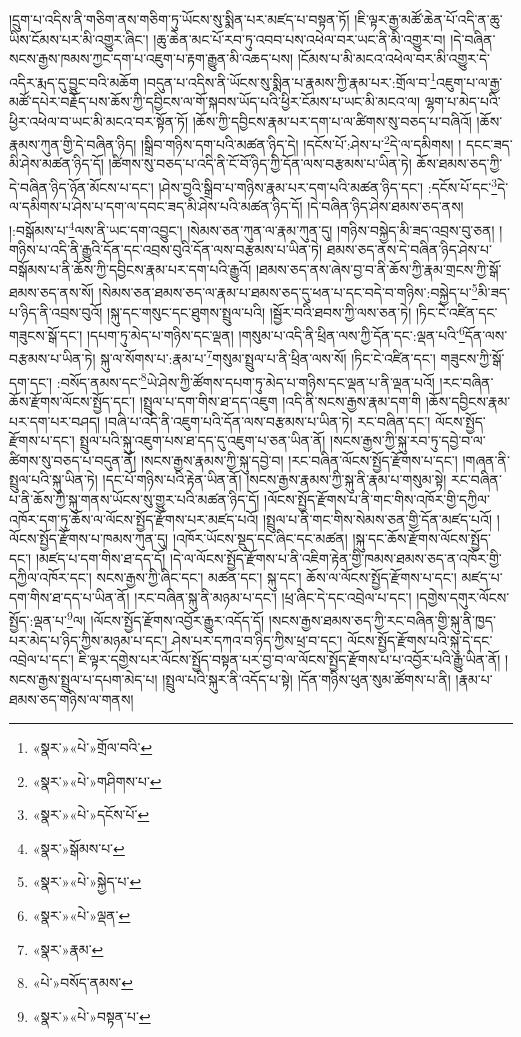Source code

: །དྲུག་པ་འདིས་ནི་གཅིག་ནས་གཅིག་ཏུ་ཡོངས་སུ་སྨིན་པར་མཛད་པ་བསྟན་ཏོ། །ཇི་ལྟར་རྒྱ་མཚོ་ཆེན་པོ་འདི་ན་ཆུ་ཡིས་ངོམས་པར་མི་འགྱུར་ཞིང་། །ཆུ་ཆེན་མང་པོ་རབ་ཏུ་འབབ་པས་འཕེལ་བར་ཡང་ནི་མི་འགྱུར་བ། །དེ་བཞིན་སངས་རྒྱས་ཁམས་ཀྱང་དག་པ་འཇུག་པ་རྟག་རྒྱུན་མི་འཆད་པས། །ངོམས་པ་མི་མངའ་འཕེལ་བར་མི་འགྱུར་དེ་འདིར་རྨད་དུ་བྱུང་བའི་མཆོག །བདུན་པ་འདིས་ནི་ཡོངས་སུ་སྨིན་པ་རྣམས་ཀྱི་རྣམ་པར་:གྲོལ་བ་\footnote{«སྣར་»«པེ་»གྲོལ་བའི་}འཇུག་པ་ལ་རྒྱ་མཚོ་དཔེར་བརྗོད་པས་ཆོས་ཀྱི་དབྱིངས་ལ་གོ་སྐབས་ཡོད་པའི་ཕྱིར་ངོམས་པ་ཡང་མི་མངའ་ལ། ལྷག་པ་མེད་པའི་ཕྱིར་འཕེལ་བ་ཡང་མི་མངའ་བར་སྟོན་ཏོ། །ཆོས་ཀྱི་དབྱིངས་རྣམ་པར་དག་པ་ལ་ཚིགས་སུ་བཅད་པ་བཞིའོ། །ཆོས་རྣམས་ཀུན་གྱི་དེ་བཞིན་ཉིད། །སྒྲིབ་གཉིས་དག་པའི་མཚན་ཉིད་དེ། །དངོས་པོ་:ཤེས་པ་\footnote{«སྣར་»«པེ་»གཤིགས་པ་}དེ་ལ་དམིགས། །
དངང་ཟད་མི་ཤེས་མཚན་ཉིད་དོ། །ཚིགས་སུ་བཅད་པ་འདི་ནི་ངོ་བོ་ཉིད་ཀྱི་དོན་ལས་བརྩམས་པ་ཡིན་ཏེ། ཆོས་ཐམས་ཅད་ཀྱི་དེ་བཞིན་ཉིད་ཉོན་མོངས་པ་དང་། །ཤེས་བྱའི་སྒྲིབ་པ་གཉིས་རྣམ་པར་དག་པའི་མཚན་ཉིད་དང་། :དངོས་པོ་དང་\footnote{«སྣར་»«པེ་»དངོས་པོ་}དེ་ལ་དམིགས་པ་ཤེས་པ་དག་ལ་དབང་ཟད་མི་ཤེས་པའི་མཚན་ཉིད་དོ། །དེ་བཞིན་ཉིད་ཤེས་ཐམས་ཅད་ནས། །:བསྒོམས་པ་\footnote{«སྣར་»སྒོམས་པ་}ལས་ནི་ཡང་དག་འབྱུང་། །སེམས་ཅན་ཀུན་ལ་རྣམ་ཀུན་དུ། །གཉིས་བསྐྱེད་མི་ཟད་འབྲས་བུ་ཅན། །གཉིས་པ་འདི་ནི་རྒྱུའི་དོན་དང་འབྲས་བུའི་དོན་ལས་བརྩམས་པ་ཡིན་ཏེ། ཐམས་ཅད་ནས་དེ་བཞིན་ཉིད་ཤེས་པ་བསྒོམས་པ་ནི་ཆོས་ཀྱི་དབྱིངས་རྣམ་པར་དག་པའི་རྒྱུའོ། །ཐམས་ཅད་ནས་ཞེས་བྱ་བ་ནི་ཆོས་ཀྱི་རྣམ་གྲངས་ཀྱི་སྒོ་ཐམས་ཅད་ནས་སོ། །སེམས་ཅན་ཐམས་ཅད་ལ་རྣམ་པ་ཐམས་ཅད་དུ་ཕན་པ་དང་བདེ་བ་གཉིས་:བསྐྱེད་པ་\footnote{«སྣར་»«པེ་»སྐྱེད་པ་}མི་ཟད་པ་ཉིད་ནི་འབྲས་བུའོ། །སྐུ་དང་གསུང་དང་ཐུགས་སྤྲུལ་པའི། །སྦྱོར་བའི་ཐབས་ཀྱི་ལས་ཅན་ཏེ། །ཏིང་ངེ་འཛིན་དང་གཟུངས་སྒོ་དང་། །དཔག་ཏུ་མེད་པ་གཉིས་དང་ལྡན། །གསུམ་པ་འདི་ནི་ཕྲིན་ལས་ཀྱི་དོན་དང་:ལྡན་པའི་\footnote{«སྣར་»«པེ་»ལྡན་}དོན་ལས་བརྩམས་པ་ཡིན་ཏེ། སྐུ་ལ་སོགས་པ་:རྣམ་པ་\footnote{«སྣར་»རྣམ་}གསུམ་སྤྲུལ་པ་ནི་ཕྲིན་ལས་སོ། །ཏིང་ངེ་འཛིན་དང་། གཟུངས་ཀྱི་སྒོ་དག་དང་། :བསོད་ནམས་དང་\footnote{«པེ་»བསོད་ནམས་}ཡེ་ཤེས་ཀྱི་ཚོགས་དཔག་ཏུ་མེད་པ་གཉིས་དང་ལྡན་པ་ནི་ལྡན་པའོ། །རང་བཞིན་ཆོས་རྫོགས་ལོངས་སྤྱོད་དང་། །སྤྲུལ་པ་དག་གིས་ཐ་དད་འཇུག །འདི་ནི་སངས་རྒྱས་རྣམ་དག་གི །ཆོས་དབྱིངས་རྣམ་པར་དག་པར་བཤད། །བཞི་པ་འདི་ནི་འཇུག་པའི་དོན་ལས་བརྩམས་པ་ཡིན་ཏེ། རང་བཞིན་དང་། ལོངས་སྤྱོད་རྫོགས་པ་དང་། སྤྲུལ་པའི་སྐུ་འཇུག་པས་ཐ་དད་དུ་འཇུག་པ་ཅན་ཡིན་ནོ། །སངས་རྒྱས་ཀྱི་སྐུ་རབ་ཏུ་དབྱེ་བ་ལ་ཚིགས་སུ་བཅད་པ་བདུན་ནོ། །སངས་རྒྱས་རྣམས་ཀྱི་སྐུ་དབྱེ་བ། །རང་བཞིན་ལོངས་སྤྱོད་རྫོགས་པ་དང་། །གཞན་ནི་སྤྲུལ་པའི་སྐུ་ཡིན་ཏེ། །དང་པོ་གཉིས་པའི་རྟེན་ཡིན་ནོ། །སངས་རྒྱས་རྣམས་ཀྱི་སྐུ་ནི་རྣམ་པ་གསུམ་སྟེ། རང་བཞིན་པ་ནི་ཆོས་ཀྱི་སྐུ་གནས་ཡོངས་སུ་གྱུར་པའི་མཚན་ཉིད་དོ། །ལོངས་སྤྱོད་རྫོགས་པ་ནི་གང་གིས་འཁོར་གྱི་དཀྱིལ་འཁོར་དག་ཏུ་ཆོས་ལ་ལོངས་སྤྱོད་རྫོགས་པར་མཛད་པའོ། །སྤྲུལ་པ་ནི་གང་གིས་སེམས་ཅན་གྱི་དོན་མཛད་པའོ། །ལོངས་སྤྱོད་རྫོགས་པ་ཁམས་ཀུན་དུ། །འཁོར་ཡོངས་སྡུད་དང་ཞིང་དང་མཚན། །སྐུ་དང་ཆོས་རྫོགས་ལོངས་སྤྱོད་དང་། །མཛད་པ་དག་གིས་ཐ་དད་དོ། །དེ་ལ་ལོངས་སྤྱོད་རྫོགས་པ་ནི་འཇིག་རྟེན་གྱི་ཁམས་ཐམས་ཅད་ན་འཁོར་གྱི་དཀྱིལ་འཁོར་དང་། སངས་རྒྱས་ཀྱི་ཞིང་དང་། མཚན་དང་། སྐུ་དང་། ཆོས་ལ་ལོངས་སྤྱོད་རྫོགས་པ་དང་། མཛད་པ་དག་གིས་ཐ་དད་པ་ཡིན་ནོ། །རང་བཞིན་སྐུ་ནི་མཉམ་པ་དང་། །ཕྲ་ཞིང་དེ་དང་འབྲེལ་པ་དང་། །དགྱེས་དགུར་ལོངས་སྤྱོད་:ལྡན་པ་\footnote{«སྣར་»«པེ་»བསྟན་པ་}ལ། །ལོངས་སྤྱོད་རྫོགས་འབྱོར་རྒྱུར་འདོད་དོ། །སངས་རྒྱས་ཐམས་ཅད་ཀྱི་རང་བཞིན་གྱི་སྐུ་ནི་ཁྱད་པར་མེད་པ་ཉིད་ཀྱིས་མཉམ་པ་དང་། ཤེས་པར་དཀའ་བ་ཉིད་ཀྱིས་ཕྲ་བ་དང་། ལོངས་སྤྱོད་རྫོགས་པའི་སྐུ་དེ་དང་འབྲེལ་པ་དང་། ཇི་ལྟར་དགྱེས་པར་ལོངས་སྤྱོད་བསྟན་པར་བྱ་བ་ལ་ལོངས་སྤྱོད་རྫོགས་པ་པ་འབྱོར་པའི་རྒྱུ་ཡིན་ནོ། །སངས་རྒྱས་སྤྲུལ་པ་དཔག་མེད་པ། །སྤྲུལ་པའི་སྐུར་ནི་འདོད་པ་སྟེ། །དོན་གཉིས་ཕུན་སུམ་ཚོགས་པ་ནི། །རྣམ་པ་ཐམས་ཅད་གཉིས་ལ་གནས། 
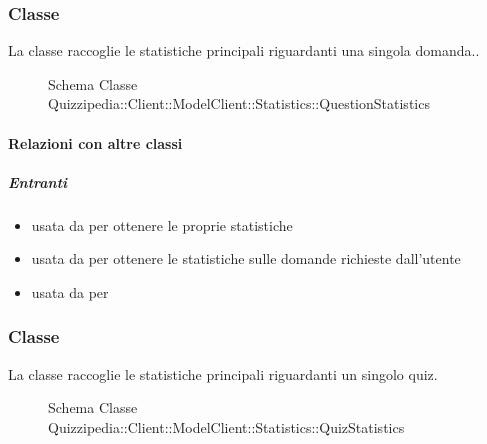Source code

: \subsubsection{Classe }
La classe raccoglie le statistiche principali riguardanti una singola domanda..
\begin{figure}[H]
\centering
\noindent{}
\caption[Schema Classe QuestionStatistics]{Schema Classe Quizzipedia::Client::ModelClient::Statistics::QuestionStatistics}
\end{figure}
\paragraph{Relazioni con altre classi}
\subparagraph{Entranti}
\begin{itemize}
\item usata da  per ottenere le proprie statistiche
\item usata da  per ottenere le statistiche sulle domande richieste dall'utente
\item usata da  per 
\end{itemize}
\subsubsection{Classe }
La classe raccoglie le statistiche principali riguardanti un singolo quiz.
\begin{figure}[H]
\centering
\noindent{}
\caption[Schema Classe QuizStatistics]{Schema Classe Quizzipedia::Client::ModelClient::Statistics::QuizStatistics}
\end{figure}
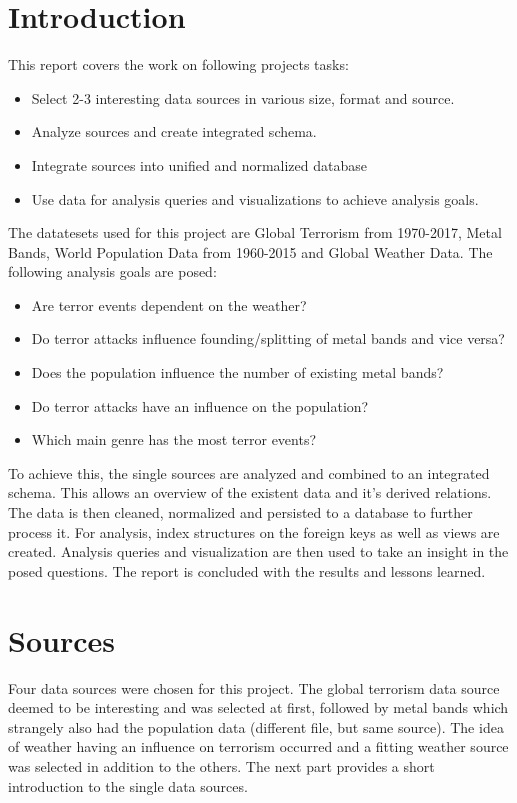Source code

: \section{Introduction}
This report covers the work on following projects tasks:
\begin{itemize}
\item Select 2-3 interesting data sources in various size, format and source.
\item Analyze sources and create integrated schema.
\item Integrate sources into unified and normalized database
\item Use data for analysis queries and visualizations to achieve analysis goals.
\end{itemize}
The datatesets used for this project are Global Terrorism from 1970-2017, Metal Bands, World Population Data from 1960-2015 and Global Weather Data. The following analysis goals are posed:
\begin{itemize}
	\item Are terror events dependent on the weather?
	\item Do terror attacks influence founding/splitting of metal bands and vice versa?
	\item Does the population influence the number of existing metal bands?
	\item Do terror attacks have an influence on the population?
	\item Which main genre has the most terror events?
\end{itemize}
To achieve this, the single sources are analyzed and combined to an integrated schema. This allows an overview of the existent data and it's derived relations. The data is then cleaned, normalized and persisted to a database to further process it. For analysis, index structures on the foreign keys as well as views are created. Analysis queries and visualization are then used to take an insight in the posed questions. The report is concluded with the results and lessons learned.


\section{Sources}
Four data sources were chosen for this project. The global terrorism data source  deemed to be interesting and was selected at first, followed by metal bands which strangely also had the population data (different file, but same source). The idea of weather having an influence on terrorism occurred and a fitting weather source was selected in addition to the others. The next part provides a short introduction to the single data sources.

» PROBLEM DETAILS
Count how many lines in the entries contain "queries", then state that number alone.

» FINAL ANSWER
2